F. The case against Mr Kuksal

F.1 Was Mr Kuksal in contravention of the Uniform Law?

F.1.1  Did Mr Kuksal represent that People Shop Pty Ltd was entitled to engage in legal practice?

  1. Care must be taken when assessing Mr Kuksal’s (and Ms Xu’s) conduct to bear in mind that parties to a proceeding are entitled to act for themselves and in that sense to engage in legal work on their own behalf. Parties acting for themselves are required to prepare legal documents, swear affidavits, and to communicate with the Court and opposing parties – and doing so does not amount to engaging in legal practice. Equally, experience shows that it is commonplace where there are unrepresented parties with a common interest, such as a married couple, for one of those parties to prepare documents on behalf of both parties. Although this might, strictly, be in contravention of the Uniform Law, it is not conduct that, in ordinary circumstances, would justify injunctive relief.

  1. The situation here, however, is more complicated.  Mr Kuksal has always been either the ultimate beneficial owner or sole shareholder in People Shop Pty Ltd.[52]  It follows that he has had the power to appoint and to remove directors.  In that context, it is significant that Mr Kuksal has regularly relied on legal documents, prepared after         7 March 2023, that state in their ‘tramlines’ that they are ‘prepared by’ either People Shop Pty Ltd or Erudite Legal.  On at least one occasion, he circulated such a document himself.  On other occasions, such documents were circulated by others but were expressed, both in covering emails and on their face, to also be on his behalf. 

    [52]As noted above, People Shop Pty Ltd was a legal practice with the business name Erudite Legal, and has also been known to trade with the business name New Edge Law, but ceased to be a ‘qualified entity’ after 7 March 2023.

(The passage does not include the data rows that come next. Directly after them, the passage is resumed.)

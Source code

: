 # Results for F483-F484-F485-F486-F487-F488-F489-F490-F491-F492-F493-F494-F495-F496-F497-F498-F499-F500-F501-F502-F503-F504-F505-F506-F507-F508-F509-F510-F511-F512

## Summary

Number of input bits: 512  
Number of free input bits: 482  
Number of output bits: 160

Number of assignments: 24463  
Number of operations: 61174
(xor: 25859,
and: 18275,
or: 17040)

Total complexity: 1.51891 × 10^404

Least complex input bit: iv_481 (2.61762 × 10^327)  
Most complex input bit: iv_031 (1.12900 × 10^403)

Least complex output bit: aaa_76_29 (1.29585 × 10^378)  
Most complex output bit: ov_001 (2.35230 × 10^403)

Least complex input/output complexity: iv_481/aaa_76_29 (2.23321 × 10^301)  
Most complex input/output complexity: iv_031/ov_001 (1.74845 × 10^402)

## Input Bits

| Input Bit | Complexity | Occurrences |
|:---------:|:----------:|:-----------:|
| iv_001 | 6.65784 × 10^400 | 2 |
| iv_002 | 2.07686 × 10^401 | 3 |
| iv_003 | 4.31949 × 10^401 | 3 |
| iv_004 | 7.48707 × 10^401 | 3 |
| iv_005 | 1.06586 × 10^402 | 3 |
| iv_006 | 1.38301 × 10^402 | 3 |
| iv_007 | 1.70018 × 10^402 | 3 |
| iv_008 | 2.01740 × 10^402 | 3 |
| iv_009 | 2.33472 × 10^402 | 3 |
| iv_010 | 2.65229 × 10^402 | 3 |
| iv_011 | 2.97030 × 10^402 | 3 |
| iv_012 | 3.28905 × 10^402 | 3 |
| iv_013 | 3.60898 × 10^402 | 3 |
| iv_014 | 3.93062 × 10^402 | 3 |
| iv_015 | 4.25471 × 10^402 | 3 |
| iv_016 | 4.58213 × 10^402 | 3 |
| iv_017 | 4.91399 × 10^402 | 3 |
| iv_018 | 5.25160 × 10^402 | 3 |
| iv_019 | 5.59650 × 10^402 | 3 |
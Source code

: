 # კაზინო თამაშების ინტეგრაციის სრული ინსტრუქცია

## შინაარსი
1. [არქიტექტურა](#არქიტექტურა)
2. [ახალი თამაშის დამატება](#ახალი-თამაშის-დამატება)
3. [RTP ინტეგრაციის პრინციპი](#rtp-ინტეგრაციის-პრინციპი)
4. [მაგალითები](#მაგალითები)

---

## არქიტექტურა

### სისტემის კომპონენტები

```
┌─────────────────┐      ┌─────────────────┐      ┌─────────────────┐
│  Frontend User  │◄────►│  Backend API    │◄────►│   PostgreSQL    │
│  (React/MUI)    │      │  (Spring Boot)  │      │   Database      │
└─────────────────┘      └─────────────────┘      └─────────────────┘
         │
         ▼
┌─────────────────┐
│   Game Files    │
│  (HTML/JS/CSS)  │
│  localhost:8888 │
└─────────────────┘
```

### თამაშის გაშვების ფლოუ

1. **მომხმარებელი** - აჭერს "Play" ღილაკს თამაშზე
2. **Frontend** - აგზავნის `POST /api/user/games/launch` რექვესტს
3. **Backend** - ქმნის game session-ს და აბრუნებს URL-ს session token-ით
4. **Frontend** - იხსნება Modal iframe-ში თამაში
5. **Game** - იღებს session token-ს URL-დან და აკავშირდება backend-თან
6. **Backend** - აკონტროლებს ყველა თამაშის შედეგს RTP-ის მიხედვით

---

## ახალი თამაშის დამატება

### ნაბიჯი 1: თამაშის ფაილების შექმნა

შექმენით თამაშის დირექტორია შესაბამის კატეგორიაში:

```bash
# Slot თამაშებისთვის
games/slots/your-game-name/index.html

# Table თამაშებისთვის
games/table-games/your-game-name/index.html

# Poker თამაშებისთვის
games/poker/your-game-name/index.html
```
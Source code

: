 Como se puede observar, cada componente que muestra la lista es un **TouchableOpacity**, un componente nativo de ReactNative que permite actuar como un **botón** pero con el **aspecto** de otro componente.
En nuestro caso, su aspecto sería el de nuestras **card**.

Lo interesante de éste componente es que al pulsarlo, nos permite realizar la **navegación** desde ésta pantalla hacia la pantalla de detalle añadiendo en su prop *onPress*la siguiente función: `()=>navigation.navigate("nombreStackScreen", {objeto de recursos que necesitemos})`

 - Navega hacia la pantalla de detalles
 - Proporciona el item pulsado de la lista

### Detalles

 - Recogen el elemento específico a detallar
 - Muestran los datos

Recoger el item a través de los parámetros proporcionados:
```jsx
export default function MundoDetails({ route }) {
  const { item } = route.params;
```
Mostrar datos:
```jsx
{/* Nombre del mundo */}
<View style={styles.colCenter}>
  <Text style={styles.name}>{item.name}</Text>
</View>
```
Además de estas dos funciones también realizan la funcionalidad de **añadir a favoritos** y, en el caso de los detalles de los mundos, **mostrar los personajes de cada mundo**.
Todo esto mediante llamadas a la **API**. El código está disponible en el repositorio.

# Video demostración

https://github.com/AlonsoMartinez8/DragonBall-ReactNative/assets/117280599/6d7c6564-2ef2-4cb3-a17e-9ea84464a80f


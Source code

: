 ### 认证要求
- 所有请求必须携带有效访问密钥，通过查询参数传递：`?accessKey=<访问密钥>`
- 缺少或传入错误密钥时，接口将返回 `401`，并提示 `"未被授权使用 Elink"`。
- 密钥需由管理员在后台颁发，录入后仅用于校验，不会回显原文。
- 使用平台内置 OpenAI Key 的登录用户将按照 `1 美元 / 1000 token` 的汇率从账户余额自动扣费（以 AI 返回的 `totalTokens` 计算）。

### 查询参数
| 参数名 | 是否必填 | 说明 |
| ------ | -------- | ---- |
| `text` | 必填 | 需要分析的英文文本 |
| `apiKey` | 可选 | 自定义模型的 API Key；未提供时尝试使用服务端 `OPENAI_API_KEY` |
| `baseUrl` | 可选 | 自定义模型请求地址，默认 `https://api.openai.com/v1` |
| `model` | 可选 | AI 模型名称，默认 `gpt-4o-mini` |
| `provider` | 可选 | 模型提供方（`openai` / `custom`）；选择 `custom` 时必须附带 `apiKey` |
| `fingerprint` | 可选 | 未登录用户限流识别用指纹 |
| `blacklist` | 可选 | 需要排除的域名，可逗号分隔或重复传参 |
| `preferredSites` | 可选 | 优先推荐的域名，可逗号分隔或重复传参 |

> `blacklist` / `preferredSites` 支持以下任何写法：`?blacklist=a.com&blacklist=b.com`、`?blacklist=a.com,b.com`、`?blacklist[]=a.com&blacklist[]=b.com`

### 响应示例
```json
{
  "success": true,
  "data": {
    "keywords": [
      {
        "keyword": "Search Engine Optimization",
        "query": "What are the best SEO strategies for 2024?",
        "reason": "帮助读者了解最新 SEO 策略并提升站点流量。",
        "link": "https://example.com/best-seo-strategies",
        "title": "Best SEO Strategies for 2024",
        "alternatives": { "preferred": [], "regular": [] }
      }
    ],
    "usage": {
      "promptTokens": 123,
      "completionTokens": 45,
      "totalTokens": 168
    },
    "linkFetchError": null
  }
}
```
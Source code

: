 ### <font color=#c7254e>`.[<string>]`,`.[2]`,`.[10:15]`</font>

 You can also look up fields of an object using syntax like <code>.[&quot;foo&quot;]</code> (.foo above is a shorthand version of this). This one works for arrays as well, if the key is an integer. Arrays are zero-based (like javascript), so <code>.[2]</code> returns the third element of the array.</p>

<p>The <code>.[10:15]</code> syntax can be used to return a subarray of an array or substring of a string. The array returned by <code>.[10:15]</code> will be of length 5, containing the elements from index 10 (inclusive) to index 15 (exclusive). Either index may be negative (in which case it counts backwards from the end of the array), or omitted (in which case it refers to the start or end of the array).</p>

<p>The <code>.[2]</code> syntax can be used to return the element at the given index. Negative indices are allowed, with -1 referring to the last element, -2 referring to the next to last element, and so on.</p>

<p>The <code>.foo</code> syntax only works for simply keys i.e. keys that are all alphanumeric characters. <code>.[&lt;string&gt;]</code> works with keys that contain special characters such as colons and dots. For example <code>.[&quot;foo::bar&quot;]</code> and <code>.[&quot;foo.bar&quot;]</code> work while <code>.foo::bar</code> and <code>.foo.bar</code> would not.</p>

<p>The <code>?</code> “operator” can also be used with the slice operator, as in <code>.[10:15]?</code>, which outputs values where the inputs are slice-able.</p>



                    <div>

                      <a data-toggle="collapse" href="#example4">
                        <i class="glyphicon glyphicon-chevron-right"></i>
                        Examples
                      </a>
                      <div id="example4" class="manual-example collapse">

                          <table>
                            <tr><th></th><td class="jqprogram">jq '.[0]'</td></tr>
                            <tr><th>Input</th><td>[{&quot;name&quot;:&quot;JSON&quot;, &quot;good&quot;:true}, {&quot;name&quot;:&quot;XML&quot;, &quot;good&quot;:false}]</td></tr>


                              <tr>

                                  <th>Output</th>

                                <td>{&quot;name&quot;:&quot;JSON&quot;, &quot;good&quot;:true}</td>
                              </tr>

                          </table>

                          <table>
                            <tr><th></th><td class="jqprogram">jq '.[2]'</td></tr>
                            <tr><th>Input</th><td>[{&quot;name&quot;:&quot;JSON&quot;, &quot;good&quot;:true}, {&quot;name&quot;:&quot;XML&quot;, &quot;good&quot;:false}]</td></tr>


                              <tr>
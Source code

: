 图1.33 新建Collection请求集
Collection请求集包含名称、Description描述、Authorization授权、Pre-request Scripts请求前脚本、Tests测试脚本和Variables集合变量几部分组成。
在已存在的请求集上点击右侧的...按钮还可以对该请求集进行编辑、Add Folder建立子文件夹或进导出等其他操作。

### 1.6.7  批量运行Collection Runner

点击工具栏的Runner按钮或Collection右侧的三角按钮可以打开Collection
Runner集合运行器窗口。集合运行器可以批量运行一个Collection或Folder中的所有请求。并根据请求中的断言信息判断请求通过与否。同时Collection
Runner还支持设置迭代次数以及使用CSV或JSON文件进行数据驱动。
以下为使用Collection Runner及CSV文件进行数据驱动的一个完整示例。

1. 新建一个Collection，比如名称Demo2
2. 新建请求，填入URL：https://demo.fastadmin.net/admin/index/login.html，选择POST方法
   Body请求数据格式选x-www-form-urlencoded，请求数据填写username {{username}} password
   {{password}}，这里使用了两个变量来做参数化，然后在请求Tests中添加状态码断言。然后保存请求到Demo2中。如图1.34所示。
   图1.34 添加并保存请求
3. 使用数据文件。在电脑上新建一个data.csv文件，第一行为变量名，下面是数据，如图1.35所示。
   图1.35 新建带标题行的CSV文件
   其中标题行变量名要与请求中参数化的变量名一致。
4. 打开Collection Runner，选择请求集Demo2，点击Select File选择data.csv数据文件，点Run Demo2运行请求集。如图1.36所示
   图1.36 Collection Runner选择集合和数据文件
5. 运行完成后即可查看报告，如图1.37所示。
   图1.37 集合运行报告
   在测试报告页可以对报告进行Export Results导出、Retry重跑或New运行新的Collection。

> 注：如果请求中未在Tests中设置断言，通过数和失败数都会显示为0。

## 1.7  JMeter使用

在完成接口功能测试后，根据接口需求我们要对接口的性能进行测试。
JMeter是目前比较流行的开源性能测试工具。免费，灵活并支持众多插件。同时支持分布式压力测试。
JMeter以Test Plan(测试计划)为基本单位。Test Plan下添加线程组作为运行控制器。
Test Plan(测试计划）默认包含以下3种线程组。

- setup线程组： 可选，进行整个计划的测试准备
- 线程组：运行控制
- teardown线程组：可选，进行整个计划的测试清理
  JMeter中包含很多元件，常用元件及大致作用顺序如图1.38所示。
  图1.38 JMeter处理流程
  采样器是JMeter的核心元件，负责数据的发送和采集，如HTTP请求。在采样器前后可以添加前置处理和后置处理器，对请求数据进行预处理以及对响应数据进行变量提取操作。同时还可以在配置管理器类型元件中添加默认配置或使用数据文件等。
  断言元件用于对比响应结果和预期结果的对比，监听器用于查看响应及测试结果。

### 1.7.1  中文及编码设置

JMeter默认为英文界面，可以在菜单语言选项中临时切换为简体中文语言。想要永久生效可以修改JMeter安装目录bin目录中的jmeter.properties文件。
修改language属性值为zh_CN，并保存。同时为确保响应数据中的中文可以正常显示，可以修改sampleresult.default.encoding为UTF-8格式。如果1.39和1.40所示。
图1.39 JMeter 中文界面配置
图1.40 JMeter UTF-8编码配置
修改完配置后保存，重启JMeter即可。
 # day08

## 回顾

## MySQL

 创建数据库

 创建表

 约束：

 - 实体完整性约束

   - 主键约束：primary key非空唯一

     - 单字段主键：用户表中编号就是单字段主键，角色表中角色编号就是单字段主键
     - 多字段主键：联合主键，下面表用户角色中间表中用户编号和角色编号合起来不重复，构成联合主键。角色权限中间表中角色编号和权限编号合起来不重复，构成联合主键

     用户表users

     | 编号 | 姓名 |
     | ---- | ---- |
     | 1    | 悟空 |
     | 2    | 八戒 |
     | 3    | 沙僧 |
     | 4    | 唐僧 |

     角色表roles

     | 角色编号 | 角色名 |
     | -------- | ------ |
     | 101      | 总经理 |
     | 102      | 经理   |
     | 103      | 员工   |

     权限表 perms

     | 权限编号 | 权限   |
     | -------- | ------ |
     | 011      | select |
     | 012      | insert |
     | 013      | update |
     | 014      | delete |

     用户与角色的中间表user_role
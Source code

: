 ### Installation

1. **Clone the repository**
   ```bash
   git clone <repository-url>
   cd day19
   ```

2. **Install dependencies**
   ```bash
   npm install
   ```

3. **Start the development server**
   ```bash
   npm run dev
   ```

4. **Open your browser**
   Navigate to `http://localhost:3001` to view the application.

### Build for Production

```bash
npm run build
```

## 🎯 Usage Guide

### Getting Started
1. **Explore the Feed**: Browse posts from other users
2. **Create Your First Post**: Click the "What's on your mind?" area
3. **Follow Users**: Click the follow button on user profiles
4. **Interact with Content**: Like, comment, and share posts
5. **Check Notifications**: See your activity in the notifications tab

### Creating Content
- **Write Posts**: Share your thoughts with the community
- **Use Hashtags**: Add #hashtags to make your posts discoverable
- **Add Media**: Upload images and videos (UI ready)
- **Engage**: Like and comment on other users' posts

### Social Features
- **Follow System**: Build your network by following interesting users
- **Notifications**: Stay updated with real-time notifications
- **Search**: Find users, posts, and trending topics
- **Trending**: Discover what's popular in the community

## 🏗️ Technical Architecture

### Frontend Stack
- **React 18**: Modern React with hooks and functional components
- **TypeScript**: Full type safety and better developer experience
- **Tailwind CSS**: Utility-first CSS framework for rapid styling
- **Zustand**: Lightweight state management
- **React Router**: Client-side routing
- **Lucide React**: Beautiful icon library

  1. In the absence of any evidence to the contrary, I infer that Mr Kuksal was aware of and agreed to these documents and communications.  It follows, then, that he consciously relied on legal documents that purported to have been prepared by People Shop Pty Ltd, or Erudite Legal, as if it were entitled to engage in legal practice, at a time when it was not entitled to engage in legal practice.  By relying on documents in that form, Mr Kuksal was representing, or implying to others, that People Shop Pty Ltd was entitled to engage in legal practice.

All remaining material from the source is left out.